» REQUIRED WORK
In the entries that follow, say how many lines contain the string "begin". Give no other words.
[Start of Attachment]
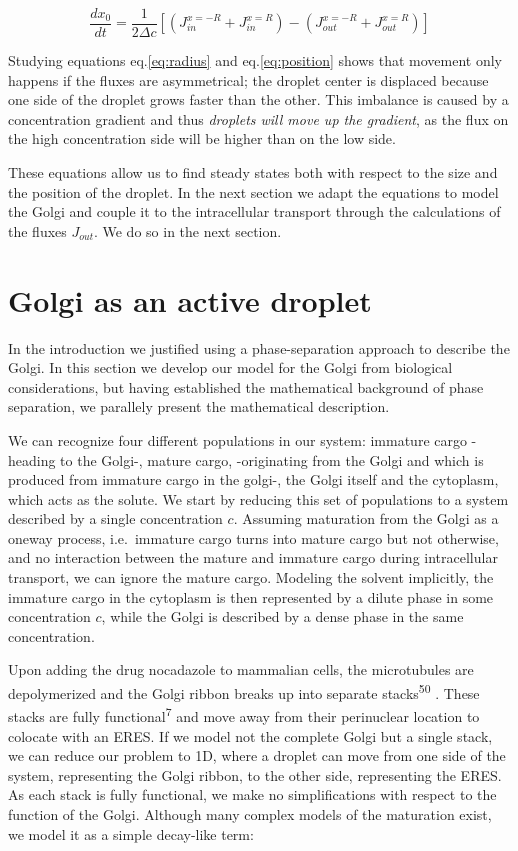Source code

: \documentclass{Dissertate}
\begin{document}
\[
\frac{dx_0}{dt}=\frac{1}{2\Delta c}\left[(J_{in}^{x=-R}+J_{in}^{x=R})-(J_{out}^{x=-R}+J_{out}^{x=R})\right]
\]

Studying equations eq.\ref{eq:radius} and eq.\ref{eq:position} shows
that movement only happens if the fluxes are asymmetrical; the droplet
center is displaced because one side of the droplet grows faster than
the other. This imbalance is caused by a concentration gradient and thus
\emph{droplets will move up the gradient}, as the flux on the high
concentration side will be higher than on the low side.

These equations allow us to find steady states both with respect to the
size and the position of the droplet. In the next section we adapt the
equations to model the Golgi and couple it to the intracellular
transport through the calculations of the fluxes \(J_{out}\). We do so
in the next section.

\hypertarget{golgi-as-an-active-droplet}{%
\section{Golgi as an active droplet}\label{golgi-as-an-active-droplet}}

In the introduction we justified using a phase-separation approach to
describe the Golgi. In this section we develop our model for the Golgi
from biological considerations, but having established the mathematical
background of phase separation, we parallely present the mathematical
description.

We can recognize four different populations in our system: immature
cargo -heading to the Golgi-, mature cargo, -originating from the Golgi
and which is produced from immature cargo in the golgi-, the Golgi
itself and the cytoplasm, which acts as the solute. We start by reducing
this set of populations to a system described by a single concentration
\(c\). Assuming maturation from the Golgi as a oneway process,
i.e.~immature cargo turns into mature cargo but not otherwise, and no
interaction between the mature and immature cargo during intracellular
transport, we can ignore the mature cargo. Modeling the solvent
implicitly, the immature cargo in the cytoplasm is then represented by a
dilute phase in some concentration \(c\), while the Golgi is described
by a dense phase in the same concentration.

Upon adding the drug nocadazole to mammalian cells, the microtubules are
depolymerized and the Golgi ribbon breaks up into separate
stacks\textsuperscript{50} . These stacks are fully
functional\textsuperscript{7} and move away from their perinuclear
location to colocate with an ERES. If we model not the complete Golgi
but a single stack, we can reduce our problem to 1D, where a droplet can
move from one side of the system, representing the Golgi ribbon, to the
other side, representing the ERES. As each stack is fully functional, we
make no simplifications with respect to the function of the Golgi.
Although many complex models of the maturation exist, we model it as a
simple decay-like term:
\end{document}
[End of Attachment]
[Start of Attachment]
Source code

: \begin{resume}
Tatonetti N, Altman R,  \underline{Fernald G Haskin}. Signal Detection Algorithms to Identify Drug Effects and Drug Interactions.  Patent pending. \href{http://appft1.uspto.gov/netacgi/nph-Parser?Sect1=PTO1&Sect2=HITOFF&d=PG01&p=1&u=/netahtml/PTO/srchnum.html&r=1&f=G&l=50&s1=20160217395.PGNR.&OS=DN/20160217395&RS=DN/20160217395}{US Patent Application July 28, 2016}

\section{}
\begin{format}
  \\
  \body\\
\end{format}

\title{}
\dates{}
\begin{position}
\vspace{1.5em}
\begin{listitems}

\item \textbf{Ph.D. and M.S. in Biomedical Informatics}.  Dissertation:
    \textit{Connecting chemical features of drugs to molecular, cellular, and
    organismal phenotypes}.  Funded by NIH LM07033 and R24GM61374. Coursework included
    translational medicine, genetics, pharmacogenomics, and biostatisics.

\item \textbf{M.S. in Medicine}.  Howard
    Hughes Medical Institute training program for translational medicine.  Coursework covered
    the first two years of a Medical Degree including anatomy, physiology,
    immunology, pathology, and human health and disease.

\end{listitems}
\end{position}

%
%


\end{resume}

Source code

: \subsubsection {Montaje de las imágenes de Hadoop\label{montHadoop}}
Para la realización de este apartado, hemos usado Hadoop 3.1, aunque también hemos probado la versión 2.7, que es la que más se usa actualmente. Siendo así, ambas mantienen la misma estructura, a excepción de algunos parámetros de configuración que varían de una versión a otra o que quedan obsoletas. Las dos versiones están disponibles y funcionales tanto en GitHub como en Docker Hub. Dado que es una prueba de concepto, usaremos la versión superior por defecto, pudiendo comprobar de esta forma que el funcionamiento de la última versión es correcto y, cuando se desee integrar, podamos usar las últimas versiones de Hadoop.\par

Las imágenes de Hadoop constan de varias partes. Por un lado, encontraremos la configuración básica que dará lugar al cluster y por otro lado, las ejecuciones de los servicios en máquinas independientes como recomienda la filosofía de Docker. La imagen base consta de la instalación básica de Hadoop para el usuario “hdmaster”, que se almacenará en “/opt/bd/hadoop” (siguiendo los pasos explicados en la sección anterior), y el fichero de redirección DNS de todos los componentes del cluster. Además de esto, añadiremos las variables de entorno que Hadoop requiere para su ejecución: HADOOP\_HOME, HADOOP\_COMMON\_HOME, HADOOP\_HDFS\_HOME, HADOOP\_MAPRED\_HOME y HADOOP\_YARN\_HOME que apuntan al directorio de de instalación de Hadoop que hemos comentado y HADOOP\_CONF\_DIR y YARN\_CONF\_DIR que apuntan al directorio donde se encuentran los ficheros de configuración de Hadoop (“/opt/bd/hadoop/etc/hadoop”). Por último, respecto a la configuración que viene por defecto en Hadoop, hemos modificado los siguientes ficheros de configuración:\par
[End of Attachment]
[Start of Attachment]
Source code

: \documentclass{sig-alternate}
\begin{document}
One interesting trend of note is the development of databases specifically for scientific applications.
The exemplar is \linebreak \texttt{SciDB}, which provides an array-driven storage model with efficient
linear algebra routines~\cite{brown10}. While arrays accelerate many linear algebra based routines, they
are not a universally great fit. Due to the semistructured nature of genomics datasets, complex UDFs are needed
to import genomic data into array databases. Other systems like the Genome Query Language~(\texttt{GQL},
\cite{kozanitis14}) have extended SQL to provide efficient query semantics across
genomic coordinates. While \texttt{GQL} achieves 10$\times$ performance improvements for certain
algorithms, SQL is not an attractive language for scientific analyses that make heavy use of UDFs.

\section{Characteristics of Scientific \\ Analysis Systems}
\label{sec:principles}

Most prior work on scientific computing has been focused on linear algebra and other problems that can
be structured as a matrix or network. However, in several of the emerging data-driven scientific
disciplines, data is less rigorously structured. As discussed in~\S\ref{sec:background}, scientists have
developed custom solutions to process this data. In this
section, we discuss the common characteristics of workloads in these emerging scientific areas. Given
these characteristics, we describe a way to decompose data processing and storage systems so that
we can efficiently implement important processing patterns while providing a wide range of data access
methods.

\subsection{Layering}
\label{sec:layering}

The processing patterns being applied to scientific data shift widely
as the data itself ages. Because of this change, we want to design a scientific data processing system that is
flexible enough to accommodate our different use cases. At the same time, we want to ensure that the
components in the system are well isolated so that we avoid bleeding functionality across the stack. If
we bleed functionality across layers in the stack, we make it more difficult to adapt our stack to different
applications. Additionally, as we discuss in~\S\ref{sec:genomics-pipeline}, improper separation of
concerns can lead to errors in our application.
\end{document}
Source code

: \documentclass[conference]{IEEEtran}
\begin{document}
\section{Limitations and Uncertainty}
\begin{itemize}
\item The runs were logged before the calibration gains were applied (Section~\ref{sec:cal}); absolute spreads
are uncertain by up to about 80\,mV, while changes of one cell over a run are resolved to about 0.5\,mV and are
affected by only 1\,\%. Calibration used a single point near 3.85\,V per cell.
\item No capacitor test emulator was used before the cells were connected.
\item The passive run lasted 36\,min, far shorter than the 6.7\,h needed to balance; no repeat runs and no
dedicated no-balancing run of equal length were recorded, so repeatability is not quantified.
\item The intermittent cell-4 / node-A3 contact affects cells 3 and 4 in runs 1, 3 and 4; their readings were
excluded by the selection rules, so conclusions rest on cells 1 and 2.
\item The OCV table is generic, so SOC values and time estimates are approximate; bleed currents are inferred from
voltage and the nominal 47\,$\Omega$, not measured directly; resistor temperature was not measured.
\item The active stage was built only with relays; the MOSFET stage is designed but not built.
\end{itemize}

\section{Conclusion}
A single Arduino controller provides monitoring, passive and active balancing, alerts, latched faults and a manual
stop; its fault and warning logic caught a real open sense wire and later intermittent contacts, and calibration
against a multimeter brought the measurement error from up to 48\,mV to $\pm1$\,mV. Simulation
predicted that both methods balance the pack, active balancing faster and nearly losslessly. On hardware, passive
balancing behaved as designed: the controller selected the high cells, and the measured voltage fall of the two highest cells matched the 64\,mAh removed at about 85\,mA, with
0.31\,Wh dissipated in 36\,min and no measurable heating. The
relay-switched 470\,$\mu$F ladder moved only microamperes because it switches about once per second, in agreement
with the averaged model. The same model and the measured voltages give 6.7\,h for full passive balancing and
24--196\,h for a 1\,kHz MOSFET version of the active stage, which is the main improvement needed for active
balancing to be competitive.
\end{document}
[End of Attachment]
» RESPONSE
8